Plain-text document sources
---

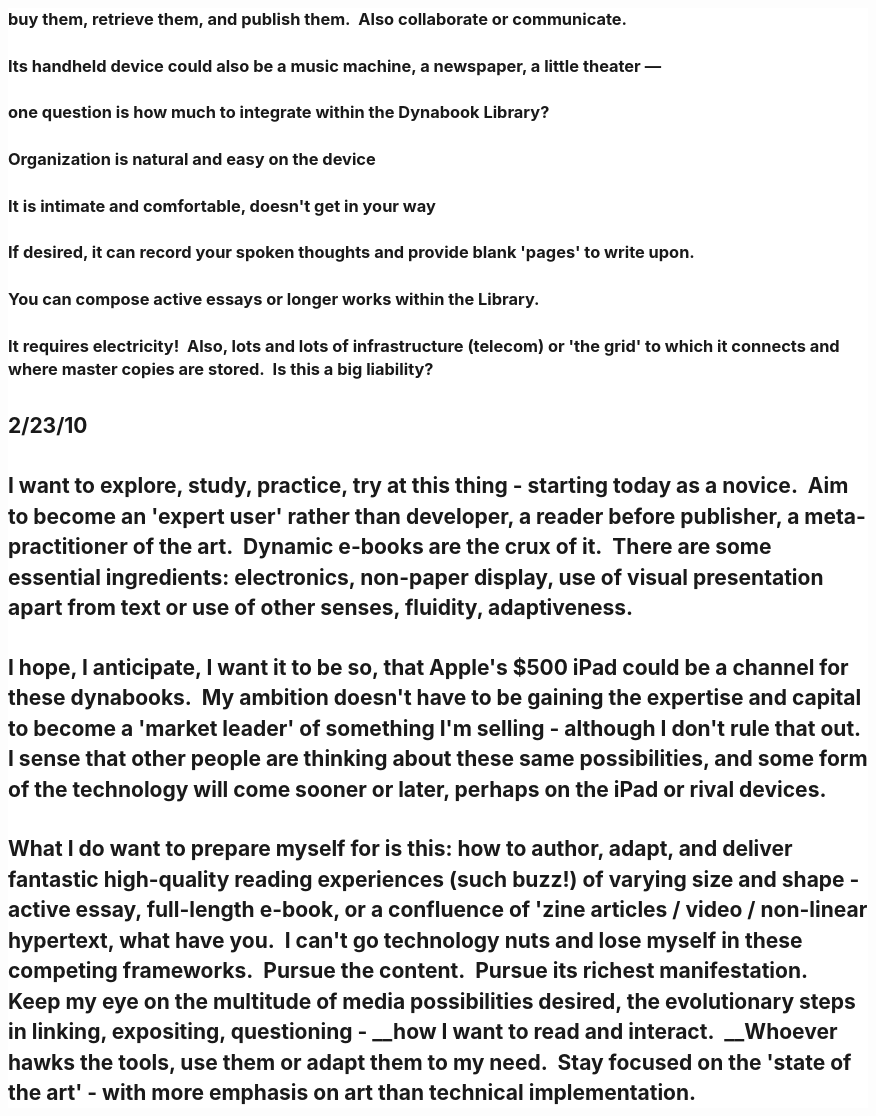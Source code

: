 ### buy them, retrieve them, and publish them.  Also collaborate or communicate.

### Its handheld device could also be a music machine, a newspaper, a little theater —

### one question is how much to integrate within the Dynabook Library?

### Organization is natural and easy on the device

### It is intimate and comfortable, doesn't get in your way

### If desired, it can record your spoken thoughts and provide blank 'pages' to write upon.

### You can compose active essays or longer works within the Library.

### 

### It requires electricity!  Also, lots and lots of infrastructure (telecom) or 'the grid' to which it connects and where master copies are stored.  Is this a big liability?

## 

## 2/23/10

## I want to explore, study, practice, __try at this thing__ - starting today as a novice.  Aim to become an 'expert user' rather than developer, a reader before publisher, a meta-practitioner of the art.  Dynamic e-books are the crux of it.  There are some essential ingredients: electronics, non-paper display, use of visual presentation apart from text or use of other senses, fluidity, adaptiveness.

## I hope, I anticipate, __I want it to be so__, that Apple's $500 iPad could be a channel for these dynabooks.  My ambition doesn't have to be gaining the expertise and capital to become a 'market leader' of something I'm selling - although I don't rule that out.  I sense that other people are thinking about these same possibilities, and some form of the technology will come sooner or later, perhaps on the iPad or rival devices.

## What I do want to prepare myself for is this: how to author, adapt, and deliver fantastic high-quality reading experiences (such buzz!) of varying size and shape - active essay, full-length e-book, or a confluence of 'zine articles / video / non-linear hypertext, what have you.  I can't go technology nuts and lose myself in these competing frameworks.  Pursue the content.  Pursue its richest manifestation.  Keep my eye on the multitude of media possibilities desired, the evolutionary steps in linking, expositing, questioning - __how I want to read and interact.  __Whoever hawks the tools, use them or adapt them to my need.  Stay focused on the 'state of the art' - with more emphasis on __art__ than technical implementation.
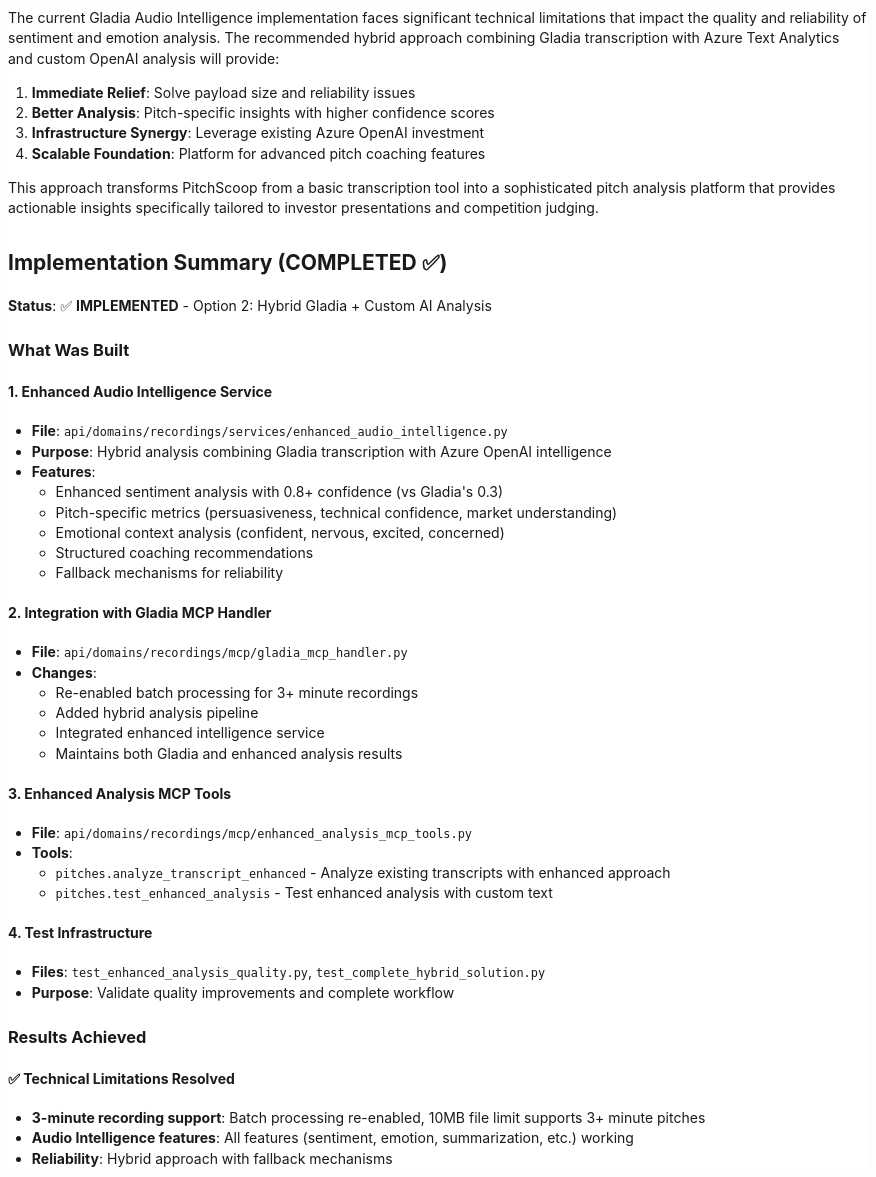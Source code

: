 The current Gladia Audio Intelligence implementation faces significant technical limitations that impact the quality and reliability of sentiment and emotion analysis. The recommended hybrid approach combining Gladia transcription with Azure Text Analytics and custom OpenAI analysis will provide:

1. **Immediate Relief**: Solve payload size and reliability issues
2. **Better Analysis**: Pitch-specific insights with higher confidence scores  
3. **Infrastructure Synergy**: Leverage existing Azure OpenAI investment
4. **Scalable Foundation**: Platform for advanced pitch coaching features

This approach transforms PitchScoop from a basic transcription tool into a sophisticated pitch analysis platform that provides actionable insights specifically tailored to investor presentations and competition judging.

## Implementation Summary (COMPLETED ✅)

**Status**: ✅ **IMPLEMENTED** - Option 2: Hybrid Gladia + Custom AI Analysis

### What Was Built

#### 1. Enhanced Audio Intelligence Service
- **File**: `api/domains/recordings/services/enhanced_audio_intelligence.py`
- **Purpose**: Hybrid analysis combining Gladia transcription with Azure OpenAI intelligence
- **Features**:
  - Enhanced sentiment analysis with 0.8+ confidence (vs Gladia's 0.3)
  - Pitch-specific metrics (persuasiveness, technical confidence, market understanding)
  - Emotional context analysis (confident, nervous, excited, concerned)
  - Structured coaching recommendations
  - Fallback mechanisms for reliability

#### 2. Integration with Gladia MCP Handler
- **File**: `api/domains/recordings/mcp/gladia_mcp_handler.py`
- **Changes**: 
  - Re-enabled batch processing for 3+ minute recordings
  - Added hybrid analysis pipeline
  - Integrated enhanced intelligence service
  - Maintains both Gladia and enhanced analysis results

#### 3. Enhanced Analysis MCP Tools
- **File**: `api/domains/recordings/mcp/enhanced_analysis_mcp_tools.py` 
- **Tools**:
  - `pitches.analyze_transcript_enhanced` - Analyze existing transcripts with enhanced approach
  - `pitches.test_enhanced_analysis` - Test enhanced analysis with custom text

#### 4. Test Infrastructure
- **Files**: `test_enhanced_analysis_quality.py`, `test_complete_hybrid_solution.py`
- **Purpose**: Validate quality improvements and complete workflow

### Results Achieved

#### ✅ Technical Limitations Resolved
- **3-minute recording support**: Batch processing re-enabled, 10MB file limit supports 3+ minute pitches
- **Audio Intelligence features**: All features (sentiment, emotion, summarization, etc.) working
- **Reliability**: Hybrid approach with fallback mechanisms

---

» **YOUR OBJECTIVE**: Copy the lines above that hold the word "sentiment".

» **REPLY**:
: The current Gladia Audio Intelligence implementation faces significant technical limitations that impact the quality and reliability of sentiment and emotion analysis. The recommended hybrid approach combining Gladia transcription with Azure Text Analytics and custom OpenAI analysis will provide:
  - Enhanced sentiment analysis with 0.8+ confidence (vs Gladia's 0.3)
- **Audio Intelligence features**: All features (sentiment, emotion, summarization, etc.) working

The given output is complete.